Class PartitionTracker

java.lang.Object
com.linkedin.davinci.validation.PartitionTracker

public class PartitionTracker extends Object
This class maintains state about all the upstream producers for a given partition. It keeps track of the last segment, last sequence number and incrementally computed checksum for each producer (identified by a producer GUID).

This class is thread safe. Locking is at the granularity of producers. Multiple threads can process records from the same partition concurrently.

This class also encapsulates the capability to clear expired state, in the functions which take in the maxAgeInMs parameter:

- clearExpiredStateAndUpdateOffsetRecord(TopicType, OffsetRecord, long) - setPartitionState(TopicType, OffsetRecord, long)

  • Field Details

  • Constructor Details

  • Method Details

    • getPartition

      public int getPartition()
    • getLatestConsumedVtPosition

      public PubSubPosition getLatestConsumedVtPosition()
    • updateLatestConsumedVtPosition

      public void updateLatestConsumedVtPosition(PubSubPosition vtPosition)
    • toString

      public final String toString()
      Overrides:
      toString in class Object
    • clearSegments

      public void clearSegments(PartitionTracker.TopicType type)
    • setPartitionState

      public void setPartitionState(PartitionTracker.TopicType type, OffsetRecord offsetRecord, long maxAgeInMs)
    • setPartitionState

      public void setPartitionState(PartitionTracker.TopicType type, Map<CharSequence,ProducerPartitionState> producerPartitionStateMap, long earliestAllowableTimestamp)
    • getPartitionStates

    • cloneVtProducerStates

      public void cloneVtProducerStates(PartitionTracker destProducerTracker, long maxAgeInMs, long latestMessageTimeInMs, boolean emitLog)
      Clone the vtSegments and LCVP to the destination PartitionTracker.
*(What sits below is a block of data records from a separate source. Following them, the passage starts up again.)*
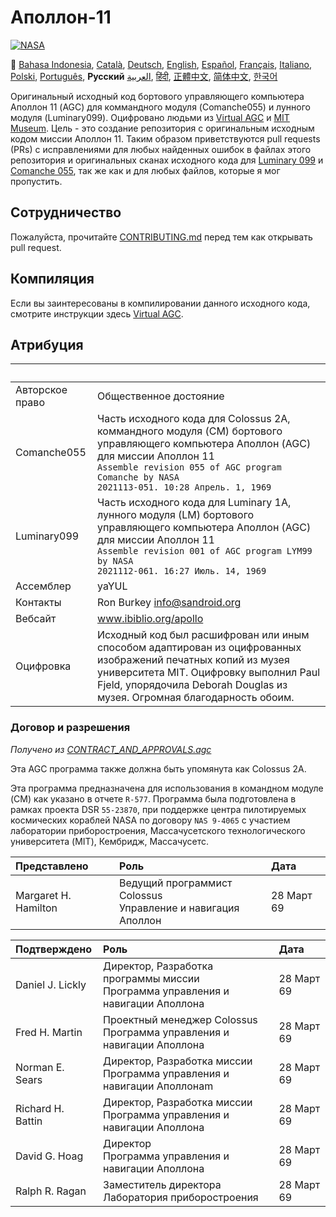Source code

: # Аполлон-11
[![NASA][1]][2]

:crossed_flags:
[Bahasa Indonesia][ID],
[Català][CA],
[Deutsch][DE],
[English][EN],
[Español][ES],
[Français][FR],
[Italiano][IT],
[Polski][PL],
[Português][PT_BR],
**Русский**
[العربية][AR],
[हिंदी][HI_IN],
[正體中文][ZH_TW],
[简体中文][ZH_CN],
[한국어][KO_KR]

[AR]:README.ar.md
[ID]:README.id.md
[CA]:README.ca.md
[DE]:README.de.md
[EN]:README.md
[ES]:README.es.md
[IT]:README.it.md
[PL]:README.pl.md
[FR]:README.fr.md
[PT_BR]:README.pt_br.md
[ZH_TW]:README.zh_tw.md
[ZH_CN]:README.zh_cn.md
[KO_KR]:README.ko_kr.md
[HI_IN]:README.hi_in.md
[RU]:README.ru.md

Оригинальный исходный код бортового управляющего компьютера Аполлон 11 (AGC) для коммандного модуля (Comanche055) и лунного модуля (Luminary099).
Оцифровано людьми из [Virtual AGC][3] и [MIT Museum][4]. Цель - это создание репозитория с оригинальным исходным кодом миссии Аполлон 11.
Таким образом приветствуются pull requests (PRs) с исправлениями для любых найденных ошибок в файлах этого репозитория и оригинальных сканах исходного кода для [Luminary 099][5] и [Comanche 055][6], так же как и для любых файлов, которые я мог пропустить.

## Сотрудничество
Пожалуйста, прочитайте [CONTRIBUTING.md][7] перед тем как открывать pull request.

## Компиляция
Если вы заинтересованы в компилировании данного исходного кода, смотрите инструкции здесь [Virtual AGC][8].

## Атрибуция

&nbsp;         | &nbsp;
:------------- | :-----
Авторское право      | Общественное достояние
Comanche055    | Часть исходного кода для Colossus 2A, коммандного модуля (CM) бортового управляющего компьютера Аполлон (AGC) для миссии Аполлон 11<br>`Assemble revision 055 of AGC program Comanche by NASA`<br>`2021113-051. 10:28 Апрель. 1, 1969`
Luminary099    | Часть исходного кода для Luminary 1A, лунного модуля (LM) бортового управляющего компьютера Аполлон (AGC) для миссии Аполлон 11<br>`Assemble revision 001 of AGC program LYM99 by NASA`<br>`2021112-061. 16:27 Июль. 14, 1969`
Ассемблер      | yaYUL
Контакты        | Ron Burkey <info@sandroid.org>
Вебсайт        | www.ibiblio.org/apollo
Оцифровка | Исходный код был расшифрован или иным способом адаптирован из оцифрованных изображений печатных копий из музея университета MIT. Оцифровку выполнил Paul Fjeld, упорядочила Deborah Douglas из музея. Огромная благодарность обоим.

### Договор и разрешения
*Получено из [CONTRACT_AND_APPROVALS.agc]*

Эта AGC программа также должна быть упомянута как Colossus 2A.

Эта программа предназначена для использования в командном модуле (CM) как указано в отчете `R-577`. Программа была подготовлена в рамках проекта DSR `55-23870`, при поддержке центра пилотируемых космических кораблей NASA по договору `NAS 9-4065` с участием лаборатории приборостроения, Массачусетского технологического университета (MIT), Кембридж, Массачусетс.

Представлено          | Роль | Дата
:-------------------- | :--- | :---
Margaret H. Hamilton  | Ведущий программист Colossus<br>Управление и навигация Аполлон | 28 Март 69

Подтверждено        | Роль | Дата
:----------------- | :--- | :---
Daniel J. Lickly   | Директор, Разработка программы миссии<br>Программа управления и навигации Аполлона | 28 Март 69
Fred H. Martin     | Проектный менеджер Colossus<br>Программа управления и навигации Аполлона | 28 Март 69
Norman E. Sears    | Директор, Разработка миссии<br>Программа управления и навигации Аполлонаm | 28 Март 69
Richard H. Battin  | Директор, Разработка миссии<br>Программа управления и навигации Аполлона | 28 Март 69
David G. Hoag      | Директор<br>Программа управления и навигации Аполлона | 28 Март 69
Ralph R. Ragan     | Заместитель директора<br>Лаборатория приборостроения| 28 Март 69

[CONTRACT_AND_APPROVALS.agc]:https://github.com/chrislgarry/Apollo-11/blob/master/Comanche055/CONTRACT_AND_APPROVALS.agc
[1]:https://cdn.rawgit.com/aleen42/badges/c9246f74/src/nasa.svg
[2]:https://www.nasa.gov/mission_pages/apollo/missions/apollo11.html
[3]:http://www.ibiblio.org/apollo/
[4]:http://web.mit.edu/museum/
[5]:http://www.ibiblio.org/apollo/ScansForConversion/Luminary099/
[6]:http://www.ibiblio.org/apollo/ScansForConversion/Comanche055/
[7]:https://github.com/chrislgarry/Apollo-11/blob/master/CONTRIBUTING.md
[8]:https://github.com/rburkey2005/virtualagc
May be called concurrently.
      Parameters:
      latestMessageTimeInMs - the latest producer message timestamp observed so far, used as the data-relative anchor for age-based pruning (mirrors clearExpiredStateAndUpdateOffsetRecord(com.linkedin.davinci.validation.PartitionTracker.TopicType, com.linkedin.venice.offsets.OffsetRecord, long)). When DataIntegrityValidator.DISABLED is passed (e.g. from a fresh OffsetRecord before any messages have been observed), the computed threshold DISABLED - maxAgeInMs is a very large negative value, so no segment is pruned. To disable pruning entirely regardless of timestamps, pass DataIntegrityValidator.DISABLED as maxAgeInMs instead.
    • cloneRtProducerStates

      public void cloneRtProducerStates(PartitionTracker destProducerTracker, String brokerUrl, long maxAgeInMs, long latestMessageTimeInMs)
      Clone the rtSegments to the destination PartitionTracker. Filter by brokerUrl. May be called concurrently.
      Parameters:
      latestMessageTimeInMs - the latest producer message timestamp observed so far, used as the data-relative anchor for age-based pruning (mirrors clearExpiredStateAndUpdateOffsetRecord(com.linkedin.davinci.validation.PartitionTracker.TopicType, com.linkedin.venice.offsets.OffsetRecord, long)). When DataIntegrityValidator.DISABLED is passed (e.g. from a fresh OffsetRecord before any messages have been observed), the computed threshold DISABLED - maxAgeInMs is a very large negative value, so no segment is pruned. To disable pruning entirely regardless of timestamps, pass DataIntegrityValidator.DISABLED as maxAgeInMs instead.
    • setProducerState

      public void setProducerState(OffsetRecord offsetRecord, PartitionTracker.TopicType type, GUID guid, ProducerPartitionState state)
    • updateOffsetRecord

      public void updateOffsetRecord(PartitionTracker.TopicType type, OffsetRecord offsetRecord)
    • validateMessage

      public void validateMessage(PartitionTracker.TopicType type, DefaultPubSubMessage consumerRecord, boolean endOfPushReceived, Lazy<Boolean> tolerateMissingMsgs) throws DataValidationException
      Ensures the integrity of the data by maintaining state about all the data produced by a specific upstream producer:

      1. Segment, which should be equal or greater to the previous segment. 2. Sequence number, which should be exactly one greater than the previous sequence number. 3. Checksum, which is computed incrementally until the end of a segment.

      Parameters:
      consumerRecord - the incoming Kafka message.
      Throws:
      DataValidationException - if the DIV check failed.
    • checkMissingMessage

      public void checkMissingMessage(PartitionTracker.TopicType type, DefaultPubSubMessage consumerRecord, Optional<PartitionTracker.DIVErrorMetricCallback> errorMetricCallback, long kafkaLogCompactionDelayInMs) throws DataValidationException
      Throws:
      DataValidationException
    • removeProducerState

      public void removeProducerState(PartitionTracker.TopicType type, GUID guid, OffsetRecord offsetRecord)